> [DATASET EXTRACT]:
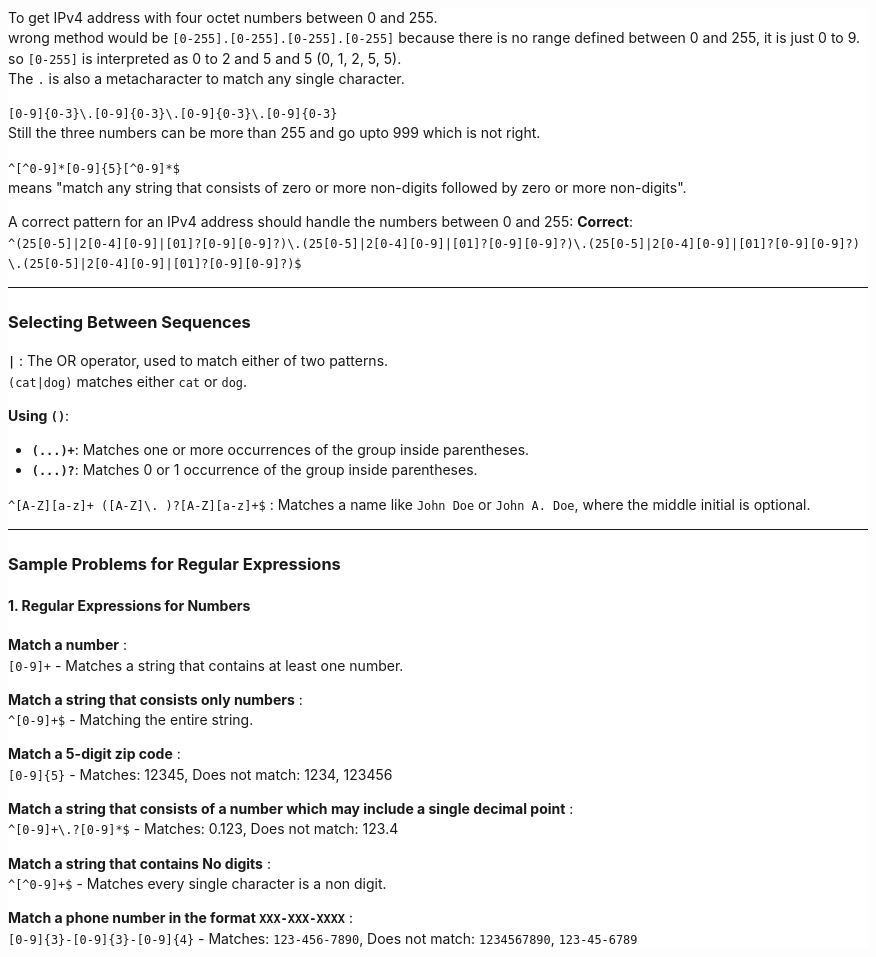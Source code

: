 To get IPv4 address with four octet numbers between 0 and 255.     
wrong method would be `[0-255].[0-255].[0-255].[0-255]` because there is no range defined between 0 and 255, it is just 0 to 9.       
so `[0-255]` is interpreted as 0 to 2 and 5 and 5 (0, 1, 2, 5, 5).      
The `.` is also a metacharacter to match any single character.      

`[0-9]{0-3}\.[0-9]{0-3}\.[0-9]{0-3}\.[0-9]{0-3}`      
Still the three numbers can be more than 255 and go upto 999 which is not right.

`^[^0-9]*[0-9]{5}[^0-9]*$`      
means "match any string that consists of zero or more non-digits followed by zero or more non-digits".


A correct pattern for an IPv4 address should handle the numbers between 0 and 255:
**Correct**:        
`^(25[0-5]|2[0-4][0-9]|[01]?[0-9][0-9]?)\.(25[0-5]|2[0-4][0-9]|[01]?[0-9][0-9]?)\.(25[0-5]|2[0-4][0-9]|[01]?[0-9][0-9]?)\.(25[0-5]|2[0-4][0-9]|[01]?[0-9][0-9]?)$`


___

### Selecting Between Sequences

**`|`** : The OR operator, used to match either of two patterns.      
`(cat|dog)` matches either `cat` or `dog`.

**Using `()`**:       
- **`(...)+`**: Matches one or more occurrences of the group inside parentheses.
- **`(...)?`**: Matches 0 or 1 occurrence of the group inside parentheses.

`^[A-Z][a-z]+ ([A-Z]\. )?[A-Z][a-z]+$` : Matches a name like `John Doe` or `John A. Doe`, where the middle initial is optional.


___


### Sample Problems for Regular Expressions

#### 1. **Regular Expressions for Numbers**

**Match a number** :       
`[0-9]+`  -  Matches a string that contains at least one number.

**Match a string that consists only numbers** :       
`^[0-9]+$`  -  Matching the entire string.

**Match a 5-digit zip code** :       
`[0-9]{5}`  -  Matches: 12345,   Does not match: 1234, 123456

**Match a string that consists of a number which may include a single decimal point** :     
`^[0-9]+\.?[0-9]*$`  -  Matches: 0.123,   Does not match: 123.4

**Match a string that contains No digits** :      
`^[^0-9]+$`  -  Matches every single character is a non digit.

**Match a phone number in the format `XXX-XXX-XXXX`** :       
`[0-9]{3}-[0-9]{3}-[0-9]{4}`  -  Matches: `123-456-7890`,  Does not match: `1234567890`, `123-45-6789`
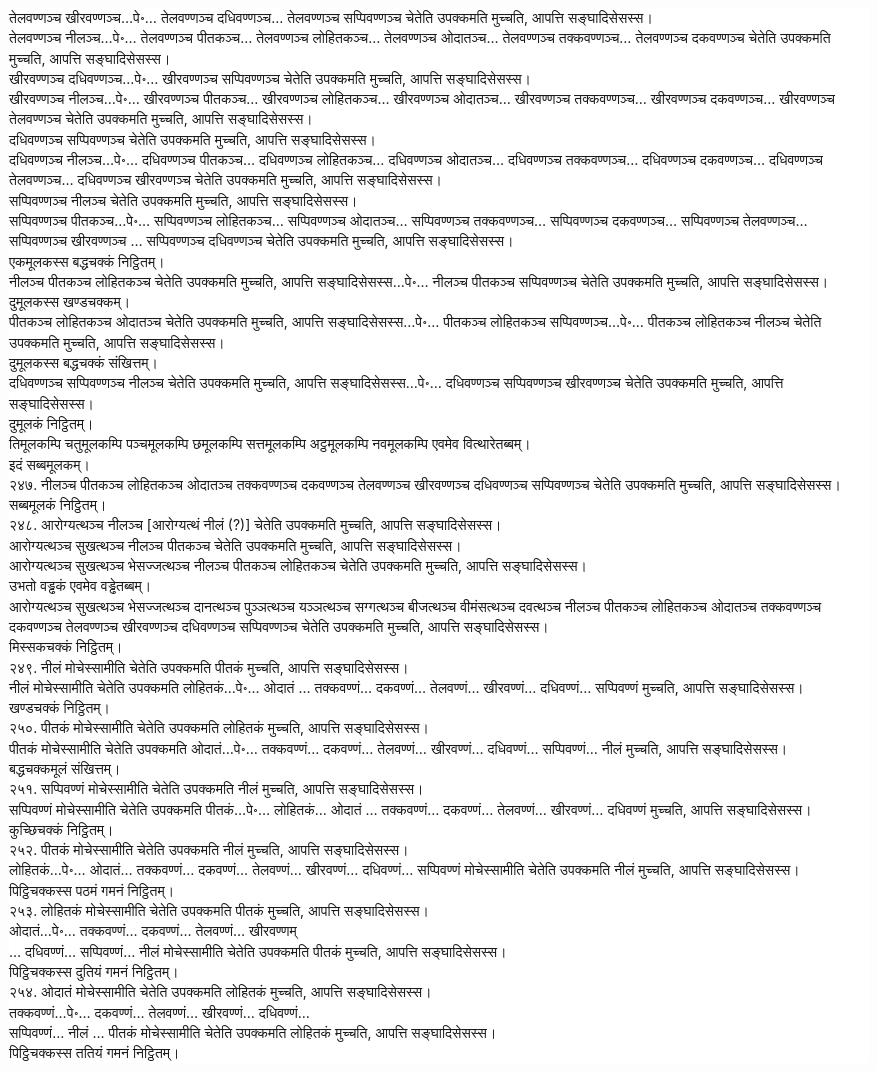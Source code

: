 तेलवण्णञ्च खीरवण्णञ्च…पे॰… तेलवण्णञ्च दधिवण्णञ्च… तेलवण्णञ्च सप्पिवण्णञ्च चेतेति उपक्कमति मुच्चति, आपत्ति सङ्घादिसेसस्स।  
तेलवण्णञ्च नीलञ्च…पे॰… तेलवण्णञ्च पीतकञ्च… तेलवण्णञ्च लोहितकञ्च… तेलवण्णञ्च ओदातञ्च… तेलवण्णञ्च तक्कवण्णञ्च… तेलवण्णञ्च दकवण्णञ्च चेतेति उपक्कमति मुच्चति, आपत्ति सङ्घादिसेसस्स।  
खीरवण्णञ्च दधिवण्णञ्च…पे॰… खीरवण्णञ्च सप्पिवण्णञ्च चेतेति उपक्कमति मुच्चति, आपत्ति सङ्घादिसेसस्स।  
खीरवण्णञ्च नीलञ्च…पे॰… खीरवण्णञ्च पीतकञ्च… खीरवण्णञ्च लोहितकञ्च… खीरवण्णञ्च ओदातञ्च… खीरवण्णञ्च तक्कवण्णञ्च… खीरवण्णञ्च दकवण्णञ्च… खीरवण्णञ्च तेलवण्णञ्च चेतेति उपक्कमति मुच्चति, आपत्ति सङ्घादिसेसस्स।  
दधिवण्णञ्च सप्पिवण्णञ्च चेतेति उपक्कमति मुच्चति, आपत्ति सङ्घादिसेसस्स।  
दधिवण्णञ्च नीलञ्च…पे॰… दधिवण्णञ्च पीतकञ्च… दधिवण्णञ्च लोहितकञ्च… दधिवण्णञ्च ओदातञ्च… दधिवण्णञ्च तक्कवण्णञ्च… दधिवण्णञ्च दकवण्णञ्च… दधिवण्णञ्च तेलवण्णञ्च… दधिवण्णञ्च खीरवण्णञ्च चेतेति उपक्कमति मुच्चति, आपत्ति सङ्घादिसेसस्स।  
सप्पिवण्णञ्च नीलञ्च चेतेति उपक्कमति मुच्चति, आपत्ति सङ्घादिसेसस्स।  
सप्पिवण्णञ्च पीतकञ्च…पे॰… सप्पिवण्णञ्च लोहितकञ्च… सप्पिवण्णञ्च ओदातञ्च… सप्पिवण्णञ्च तक्कवण्णञ्च… सप्पिवण्णञ्च दकवण्णञ्च… सप्पिवण्णञ्च तेलवण्णञ्च… सप्पिवण्णञ्च खीरवण्णञ्च … सप्पिवण्णञ्च दधिवण्णञ्च चेतेति उपक्कमति मुच्चति, आपत्ति सङ्घादिसेसस्स।  
एकमूलकस्स बद्धचक्कं निट्ठितम्।  
नीलञ्च पीतकञ्च लोहितकञ्च चेतेति उपक्कमति मुच्चति, आपत्ति सङ्घादिसेसस्स…पे॰… नीलञ्च पीतकञ्च सप्पिवण्णञ्च चेतेति उपक्कमति मुच्चति, आपत्ति सङ्घादिसेसस्स।  
दुमूलकस्स खण्डचक्कम्।  
पीतकञ्च लोहितकञ्च ओदातञ्च चेतेति उपक्कमति मुच्चति, आपत्ति सङ्घादिसेसस्स…पे॰… पीतकञ्च लोहितकञ्च सप्पिवण्णञ्च…पे॰… पीतकञ्च लोहितकञ्च नीलञ्च चेतेति उपक्कमति मुच्चति, आपत्ति सङ्घादिसेसस्स।  
दुमूलकस्स बद्धचक्कं संखित्तम्।  
दधिवण्णञ्च सप्पिवण्णञ्च नीलञ्च चेतेति उपक्कमति मुच्चति, आपत्ति सङ्घादिसेसस्स…पे॰… दधिवण्णञ्च सप्पिवण्णञ्च खीरवण्णञ्च चेतेति उपक्कमति मुच्चति, आपत्ति सङ्घादिसेसस्स।  
दुमूलकं निट्ठितम्।  
तिमूलकम्पि चतुमूलकम्पि पञ्चमूलकम्पि छमूलकम्पि सत्तमूलकम्पि अट्ठमूलकम्पि नवमूलकम्पि एवमेव वित्थारेतब्बम्।  
इदं सब्बमूलकम्।  
२४७. नीलञ्च पीतकञ्च लोहितकञ्च ओदातञ्च तक्कवण्णञ्च दकवण्णञ्च तेलवण्णञ्च खीरवण्णञ्च दधिवण्णञ्च सप्पिवण्णञ्च चेतेति उपक्कमति मुच्चति, आपत्ति सङ्घादिसेसस्स।  
सब्बमूलकं निट्ठितम्।  
२४८. आरोग्यत्थञ्च नीलञ्च [आरोग्यत्थं नीलं (?)] चेतेति उपक्कमति मुच्चति, आपत्ति सङ्घादिसेसस्स।  
आरोग्यत्थञ्च सुखत्थञ्च नीलञ्च पीतकञ्च चेतेति उपक्कमति मुच्चति, आपत्ति सङ्घादिसेसस्स।  
आरोग्यत्थञ्च सुखत्थञ्च भेसज्जत्थञ्च नीलञ्च पीतकञ्च लोहितकञ्च चेतेति उपक्कमति मुच्चति, आपत्ति सङ्घादिसेसस्स।  
उभतो वड्ढकं एवमेव वड्ढेतब्बम्।  
आरोग्यत्थञ्च सुखत्थञ्च भेसज्जत्थञ्च दानत्थञ्च पुञ्ञत्थञ्च यञ्ञत्थञ्च सग्गत्थञ्च बीजत्थञ्च वीमंसत्थञ्च दवत्थञ्च नीलञ्च पीतकञ्च लोहितकञ्च ओदातञ्च तक्कवण्णञ्च दकवण्णञ्च तेलवण्णञ्च खीरवण्णञ्च दधिवण्णञ्च सप्पिवण्णञ्च चेतेति उपक्कमति मुच्चति, आपत्ति सङ्घादिसेसस्स।  
मिस्सकचक्कं निट्ठितम्।  
२४९. नीलं मोचेस्सामीति चेतेति उपक्कमति पीतकं मुच्चति, आपत्ति सङ्घादिसेसस्स।  
नीलं मोचेस्सामीति चेतेति उपक्कमति लोहितकं…पे॰… ओदातं … तक्कवण्णं… दकवण्णं… तेलवण्णं… खीरवण्णं… दधिवण्णं… सप्पिवण्णं मुच्चति, आपत्ति सङ्घादिसेसस्स।  
खण्डचक्कं निट्ठितम्।  
२५०. पीतकं मोचेस्सामीति चेतेति उपक्कमति लोहितकं मुच्चति, आपत्ति सङ्घादिसेसस्स।  
पीतकं मोचेस्सामीति चेतेति उपक्कमति ओदातं…पे॰… तक्कवण्णं… दकवण्णं… तेलवण्णं… खीरवण्णं… दधिवण्णं… सप्पिवण्णं… नीलं मुच्चति, आपत्ति सङ्घादिसेसस्स।  
बद्धचक्कमूलं संखित्तम्।  
२५१. सप्पिवण्णं मोचेस्सामीति चेतेति उपक्कमति नीलं मुच्चति, आपत्ति सङ्घादिसेसस्स।  
सप्पिवण्णं मोचेस्सामीति चेतेति उपक्कमति पीतकं…पे॰… लोहितकं… ओदातं … तक्कवण्णं… दकवण्णं… तेलवण्णं… खीरवण्णं… दधिवण्णं मुच्चति, आपत्ति सङ्घादिसेसस्स।  
कुच्छिचक्कं निट्ठितम्।  
२५२. पीतकं मोचेस्सामीति चेतेति उपक्कमति नीलं मुच्चति, आपत्ति सङ्घादिसेसस्स।  
लोहितकं…पे॰… ओदातं… तक्कवण्णं… दकवण्णं… तेलवण्णं… खीरवण्णं… दधिवण्णं… सप्पिवण्णं मोचेस्सामीति चेतेति उपक्कमति नीलं मुच्चति, आपत्ति सङ्घादिसेसस्स।  
पिट्ठिचक्कस्स पठमं गमनं निट्ठितम्।  
२५३. लोहितकं मोचेस्सामीति चेतेति उपक्कमति पीतकं मुच्चति, आपत्ति सङ्घादिसेसस्स।  
ओदातं…पे॰… तक्कवण्णं… दकवण्णं… तेलवण्णं… खीरवण्णम्  
… दधिवण्णं… सप्पिवण्णं… नीलं मोचेस्सामीति चेतेति उपक्कमति पीतकं मुच्चति, आपत्ति सङ्घादिसेसस्स।  
पिट्ठिचक्कस्स दुतियं गमनं निट्ठितम्।  
२५४. ओदातं मोचेस्सामीति चेतेति उपक्कमति लोहितकं मुच्चति, आपत्ति सङ्घादिसेसस्स।  
तक्कवण्णं…पे॰… दकवण्णं… तेलवण्णं… खीरवण्णं… दधिवण्णं…  
सप्पिवण्णं… नीलं … पीतकं मोचेस्सामीति चेतेति उपक्कमति लोहितकं मुच्चति, आपत्ति सङ्घादिसेसस्स।  
पिट्ठिचक्कस्स ततियं गमनं निट्ठितम्।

> [WHAT IS NEEDED]: Copy the records above exactly, from the first line through the line containing "that consists only", and leave out the pictures.

> [TASK SOLUTION]:
Source code

: To get IPv4 address with four octet numbers between 0 and 255.     
wrong method would be `[0-255].[0-255].[0-255].[0-255]` because there is no range defined between 0 and 255, it is just 0 to 9.       
so `[0-255]` is interpreted as 0 to 2 and 5 and 5 (0, 1, 2, 5, 5).      
The `.` is also a metacharacter to match any single character.      

`[0-9]{0-3}\.[0-9]{0-3}\.[0-9]{0-3}\.[0-9]{0-3}`      
Still the three numbers can be more than 255 and go upto 999 which is not right.

`^[^0-9]*[0-9]{5}[^0-9]*$`      
means "match any string that consists of zero or more non-digits followed by zero or more non-digits".


A correct pattern for an IPv4 address should handle the numbers between 0 and 255:
**Correct**:        
`^(25[0-5]|2[0-4][0-9]|[01]?[0-9][0-9]?)\.(25[0-5]|2[0-4][0-9]|[01]?[0-9][0-9]?)\.(25[0-5]|2[0-4][0-9]|[01]?[0-9][0-9]?)\.(25[0-5]|2[0-4][0-9]|[01]?[0-9][0-9]?)$`


___

### Selecting Between Sequences

**`|`** : The OR operator, used to match either of two patterns.      
`(cat|dog)` matches either `cat` or `dog`.

**Using `()`**:       
- **`(...)+`**: Matches one or more occurrences of the group inside parentheses.
- **`(...)?`**: Matches 0 or 1 occurrence of the group inside parentheses.

`^[A-Z][a-z]+ ([A-Z]\. )?[A-Z][a-z]+$` : Matches a name like `John Doe` or `John A. Doe`, where the middle initial is optional.


___


### Sample Problems for Regular Expressions

#### 1. **Regular Expressions for Numbers**

**Match a number** :       
`[0-9]+`  -  Matches a string that contains at least one number.

**Match a string that consists only numbers** :       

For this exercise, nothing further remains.